Scolastica

L’eventuale perdita di rispetto verso le istituzioni sarebbe un dato ferale per la democrazia. In questo senso, ho avuto talvolta la sensazione che la legittima aspirazione a riforme che tengano al passo coi tempi, sia stata surrogata, nel profondo inconscio, da una vera e propria caccia al parlamentare, dimenticando colpevolmente che è molto meglio, per ipotesi, un modestissimo parlamentare di un ottimo esecutore degli ordini in uno Stato fascista o comunista. Piuttosto, se si vuole rafforzare la democrazia, non bisogna mai umiliare il Parlamento, ma pur chiedendogli e pretendendo il massimo e sottolineandone gli errori – in democrazia si può e si deve fare – bisogna esaltarne il ruolo ogniqualvolta si pone mano alla carta costituzionale. Si è detto sovente che, nella realtà e mediante la decretazione, le leggi finisce per farle, nei fatti, il governo. Non solo: Sabino Cassese ci ricorda questi giorni che solo un quinto della legislazione è di iniziativa parlamentare. Soggiungo che è addirittura accaduto che i decreti legislativi non corrispondessero alla c.d. legge delega e che tale aporia fosse rimossa dalla mente anche di bravissimi e dotti commentatori (mi riferisco alla legge sulle unioni civili, alle cui previsioni sui conflitti di leggi non ero del tutto estraneo).
Ora, il solo modo di rafforzare le future classi politiche è quello di rafforzare il sistema scolastico, in diversi modi, fra i quali: a) evitando le continue sanatorie dei precari, in spregio dell’ispirazione che viene dalla Costituzione, che pone i concorsi al primo luogo b) migliorando la qualità dei testi scolastici.
Da ultimo, i testi scolastici hanno raggiunto dei prezzi eccessivi, e questa situazione viene talvolta accettata come se fosse una calamità naturale che, in quanto tale, sfugge al potere degli umani. In quel caso, intervengono le Regioni, però è vero che essere generosi coi soldi del contribuente non è sempre la soluzione migliore. Quindi, così non dovrebbe essere, sia perché vi sono editori, in particolare a Roma, che sfornano volumi a prezzi bassissimi e quindi non è imprescindibile spendere tanto, sia perché si può pubblicare all’estero (l’ho fatto con delle relazioni ai Congressi) sia perché si può ripiegare sul digitale, che per fortuna è ormai disponibile (anche se andrebbero controllati i prezzi).
Ultimo punto: cosa inseriamo nei testi? Un’era geologica addietro, vidi che i libri di testo scolastici dei miei figli talvolta confondevano banchina e pensilina così come confondevano Buenos Aires e Rio de Janeiro.

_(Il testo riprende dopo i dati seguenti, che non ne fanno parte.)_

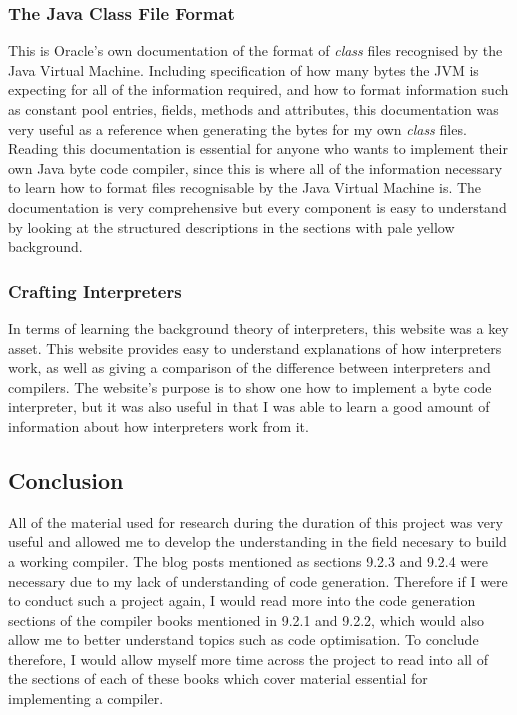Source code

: \documentclass[a4paper, 11pt]{article}
\begin{document}
\subsubsection{The Java Class File Format\cite{ClassFile}}
This is Oracle's own documentation of the format of \textit{class} files recognised by the Java Virtual Machine. Including specification of how many bytes the JVM is expecting for all of the information required, and how to format information such as constant pool entries, fields, methods and attributes, this documentation was very useful as a reference when generating the bytes for my own \textit{class} files. Reading this documentation is essential for anyone who wants to implement their own Java byte code compiler, since this is where all of the information necessary to learn how to format files recognisable by the Java Virtual Machine is. The documentation is very comprehensive but every component is easy to understand by looking at the structured descriptions in the sections with pale yellow background.

\subsubsection{Crafting Interpreters \cite{Crafting Interpreters}}
In terms of learning the background theory of interpreters, this website was a key asset. This website provides easy to understand explanations of how interpreters work, as well as giving a comparison of the difference between interpreters and compilers. The website's purpose is to show one how to implement a byte code interpreter, but it was also useful in that I was able to learn a good amount of information about how interpreters work from it.

\subsection{Conclusion}
All of the material used for research during the duration of this project was very useful and allowed me to develop the understanding in the field necesary to build a working compiler. The blog posts mentioned as sections 9.2.3 and 9.2.4 were necessary due to my lack of understanding of code generation. Therefore if I were to conduct such a project again, I would read more into the code generation sections of the compiler books mentioned in 9.2.1 and 9.2.2, which would also allow me to better understand topics such as code optimisation. To conclude therefore, I would allow myself more time across the project to read into all of the sections of each of these books which cover material essential for implementing a compiler.
\end{document}
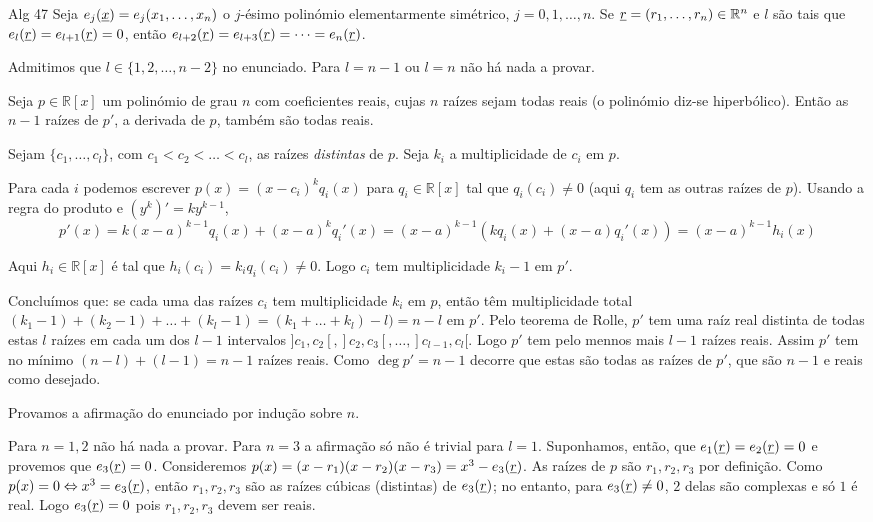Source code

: \documentclass[main.tex]{subfiles}
\renewcommand*{\u}[1]{\ensuremath{\uline{#1}}}
\begin{document}
\begin{problem}{Alg 47}
Seja $e_j(\u{x})=e_j(x_1,\dots,x_n)$ o $j$-ésimo polinómio elementarmente
simétrico, $j=0,1,\dots,n$.
Se $\u{r}=(r_1,\dots,r_n)\in\mathbb{R}^n$ e $l$ são tais que
$e_l(\u{r})=e_{l+1}(\u{r})=0$, então
$e_{l+2}(\u{r})=e_{l+3}(\u{r})=\dots=e_n(\u{r})$.
\end{problem}

\begin{solution}
Admitimos que $l\in\{1,2,\dots,n-2\}$ no enunciado.
Para $l=n-1$ ou $l=n$ não há nada a provar.

\begin{lemma}
Seja $p\in\mathbb{R}[x]$ um polinómio de grau $n$ com coeficientes reais,
cujas $n$ raízes sejam todas reais (o polinómio diz-se hiperbólico).
Então as $n-1$ raízes de $p'$, a derivada de $p$, também são todas reais.

\begin{quickproof}
Sejam $\{c_1,\dots,c_l\}$, com $c_1<c_2<\dots<c_l$,
as raízes \emph{distintas} de $p$.
Seja $k_i$ a multiplicidade de $c_i$ em $p$.

Para cada $i$ podemos escrever $p(x)=(x-c_i)^k q_i(x)$
para $q_i\in\mathbb{R}[x]$ tal que $q_i(c_i)\neq 0$
(aqui $q_i$ tem as outras raízes de $p$).
Usando a regra do produto e $(y^k)'=ky^{k-1}$,
\begin{equation*}
p'(x)=k(x-a)^{k-1} q_i(x)+(x-a)^kq_i'(x)
=(x-a)^{k-1}(kq_i(x)+(x-a)q_i'(x))
=(x-a)^{k-1}h_i(x)
\end{equation*}

Aqui $h_i\in\mathbb{R}[x]$ é tal que $h_i(c_i)=k_iq_i(c_i)\neq 0$.
Logo $c_i$ tem multiplicidade $k_i-1$ em $p'$.

Concluímos que: se cada uma das raízes $c_i$ tem multiplicidade $k_i$ em $p$,
então têm multiplicidade total
$(k_1-1)+(k_2-1)+\dots+(k_l-1)=(k_1+\dots+k_l)-l)=n-l$ em $p'$.
Pelo teorema de Rolle, $p'$ tem uma raíz real distinta de todas estas $l$
raízes em cada um dos $l-1$ intervalos $]c_1,c_2[,]c_2,c_3[,\dots,]c_{l-1},c_l[$.
Logo $p'$ tem pelo mennos mais $l-1$ raízes reais.
Assim $p'$ tem no mínimo $(n-l)+(l-1)=n-1$ raízes reais.
Como $\deg p'=n-1$ decorre que estas são todas as raízes de $p'$,
que são $n-1$ e reais como desejado.
\end{quickproof}
\end{lemma}

Provamos a afirmação do enunciado por indução sobre $n$.

Para $n=1,2$ não há nada a provar.
Para $n=3$ a afirmação só não é trivial para $l=1$.
Suponhamos, então, que $e_1(\u{r})=e_2(\u{r})=0$ e provemos que $e_3(\u{r})=0$.
Consideremos $p(x)=(x-r_1)(x-r_2)(x-r_3)=x^3-e_3(\u{r})$.
As raízes de $p$ são $r_1,r_2,r_3$ por definição.
Como $p(x)=0\Leftrightarrow x^3=e_3(\u{r})$,
então $r_1,r_2,r_3$ são as raízes cúbicas (distintas) de $e_3(\u{r})$;
no entanto, para $e_3(\u{r})\neq 0$, $2$ delas são complexas e só $1$ é real.
Logo $e_3(\u{r})=0$ pois $r_1,r_2,r_3$ devem ser reais.


\end{solution}
\end{document}
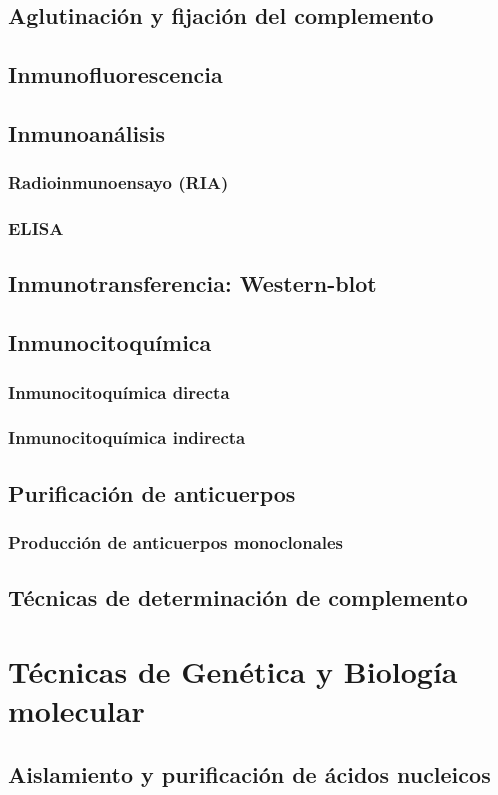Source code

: \documentclass[10pt,a4paper,onecolumn,openany]{book}
\begin{document}
\section{Aglutinación y fijación del complemento}
\section{Inmunofluorescencia}
\section{Inmunoanálisis}
\subsection{Radioinmunoensayo (RIA)}
\subsection{ELISA}
\section{Inmunotransferencia: Western-blot}
\section{Inmunocitoquímica}
\subsection{Inmunocitoquímica directa}
\subsection{Inmunocitoquímica indirecta}
\section{Purificación de anticuerpos}
\subsection{Producción de anticuerpos monoclonales}
\section{Técnicas de determinación de complemento}
\chapter{Técnicas de Genética y Biología molecular}
\section{Aislamiento y purificación de ácidos nucleicos}
\end{document}
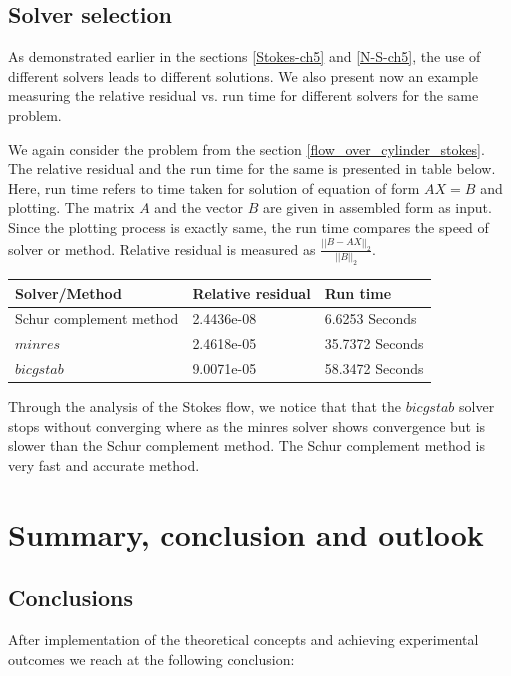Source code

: \documentclass[a4paper,twoside,openright]{book}
\begin{document}
\section{Solver selection}

As demonstrated earlier in the sections \ref{Stokes-ch5} and \ref{N-S-ch5}, the use of different solvers leads to different solutions. We also present now an example measuring the relative residual vs. run time for different solvers for the same problem.

We again consider the problem from the section \ref{flow_over_cylinder_stokes}. The relative residual and the run time for the same is presented in table below.
Here, run time refers to time taken for solution of equation of form $AX = B$ and plotting.  The matrix $A$ and the vector $B$ are given in assembled form as input. Since the plotting process is exactly same, the run time compares the speed of solver or method. Relative residual is measured as $\frac{||B-AX||_2}{||B||_2}$.

\begin{longtable}{| p{} | p{} | p{} |}
\hline
\textbf{Solver/Method} & \textbf{Relative residual} & \textbf{Run time}\\
\hline
Schur complement method & 2.4436e-08 & 6.6253 Seconds\\
\hline
$minres$ & 2.4618e-05 & 35.7372 Seconds\\
\hline
$bicgstab$ & 9.0071e-05 & 58.3472 Seconds\\
\hline
\end{longtable}

Through the analysis of the Stokes flow, we notice that that the $bicgstab$ solver stops without converging where as the minres solver shows convergence but is slower than the Schur complement method. The Schur complement method is very fast and accurate method.

\chapter{Summary, conclusion and outlook}

\section{Conclusions}

After implementation of the theoretical concepts and achieving experimental outcomes we reach at the following conclusion: \\
\end{document}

Ne trassi il sospetto che non fossero eccelsi.
Infine, nei miei compiti in seno a qualche associazione, ho riscontrato che molti(ssimi) testi scolastici prendevano metaforicamente fuoco quando si arrivava a sfiorare i termini ebrei e/o Israele, arrivando a diffondere gravi distorsioni, con le quali non si diffondevano certo dei valori come l’esattezza, la verità e, volendo, l’amore. Ne consegue che diventa paradossale che si adombri l’ipotesi di diffondere i valori dell’ebraismo proprio a chi non controlla che nei libri di testo si ottenga un risultato conforme ad un valore preminente: essere obiettivi e precisi. Non è impossibile, ad esempio, in Israele la covata di nuovi storici ha fatto spesso arrabbiare tutti con la sua sacrosanta fissazione di distinguere la storia dalla propaganda. Finito il comunismo, da noi ci si imbatte un po’ troppo spesso nel “luogocomunismo”: ma quello non è il compito di chi scrive i libri di testo. Per esempio, un gentile responsabile scolastico mi disse che si era basato su un volume di due prestigiosi giornalisti (niente meno che) di Le Monde. Sennonché, controllando su testi affidabili, constatai che i loro dati erano errati e, poi, controllando sul web, vidi che uno di essi tendeva a incolpare il Quai d’Orsay per l’attentato al Bataclan. Tutto questo sarebbe estremamente divertente se non fosse che su questo tipo di testi hanno studiato quelli che insegnano, quelli che apprendono e talvolta qualcuno di quelli che ci vorrebbero rappresentare. Per dire che quella scolastica non è parva materia ma che semmai, chi la considerasse tale farebbe bene a ricredersi.